# [EXERCISE PROMPT]
Determine how many of the lines below hold the word "Software". Give the number and nothing else.

# [INFORMATION SUPPLIED]
◆ ◆ ◆ ◆ ◆
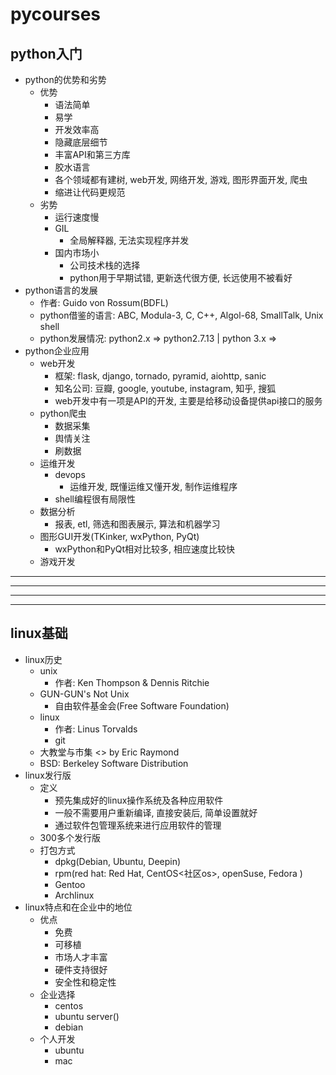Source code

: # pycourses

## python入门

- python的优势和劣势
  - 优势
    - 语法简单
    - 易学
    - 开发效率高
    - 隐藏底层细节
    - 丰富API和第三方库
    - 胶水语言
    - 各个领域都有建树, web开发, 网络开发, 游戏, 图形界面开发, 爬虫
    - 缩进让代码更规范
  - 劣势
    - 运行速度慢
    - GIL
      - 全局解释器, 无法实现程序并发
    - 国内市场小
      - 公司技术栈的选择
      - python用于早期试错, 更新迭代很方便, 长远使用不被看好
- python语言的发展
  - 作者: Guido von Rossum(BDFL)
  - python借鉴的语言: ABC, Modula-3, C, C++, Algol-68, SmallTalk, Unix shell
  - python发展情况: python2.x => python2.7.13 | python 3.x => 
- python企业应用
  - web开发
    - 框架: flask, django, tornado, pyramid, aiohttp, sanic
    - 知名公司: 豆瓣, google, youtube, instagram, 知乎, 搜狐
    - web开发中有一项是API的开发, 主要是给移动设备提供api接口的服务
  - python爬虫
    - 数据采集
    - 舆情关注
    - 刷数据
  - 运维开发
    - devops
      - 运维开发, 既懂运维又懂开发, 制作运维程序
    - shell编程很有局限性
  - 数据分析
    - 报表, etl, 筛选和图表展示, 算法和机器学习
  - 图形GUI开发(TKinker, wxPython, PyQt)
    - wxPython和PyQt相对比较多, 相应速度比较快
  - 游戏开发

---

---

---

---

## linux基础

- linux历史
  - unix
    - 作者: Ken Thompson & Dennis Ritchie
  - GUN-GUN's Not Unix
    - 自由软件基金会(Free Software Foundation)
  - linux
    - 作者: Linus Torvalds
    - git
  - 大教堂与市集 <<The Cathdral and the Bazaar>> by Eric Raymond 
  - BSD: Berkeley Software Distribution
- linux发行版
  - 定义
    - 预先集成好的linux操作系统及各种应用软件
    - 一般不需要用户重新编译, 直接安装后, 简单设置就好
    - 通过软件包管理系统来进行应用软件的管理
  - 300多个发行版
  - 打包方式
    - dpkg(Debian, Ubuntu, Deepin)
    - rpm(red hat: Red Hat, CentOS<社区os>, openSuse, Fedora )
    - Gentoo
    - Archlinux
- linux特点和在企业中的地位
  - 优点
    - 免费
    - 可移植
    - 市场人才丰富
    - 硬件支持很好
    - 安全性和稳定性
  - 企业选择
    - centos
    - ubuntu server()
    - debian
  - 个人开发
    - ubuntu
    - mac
◆ ◆ ◆ ◆ ◆
# [SOLUTION TO THIS EXERCISE]
2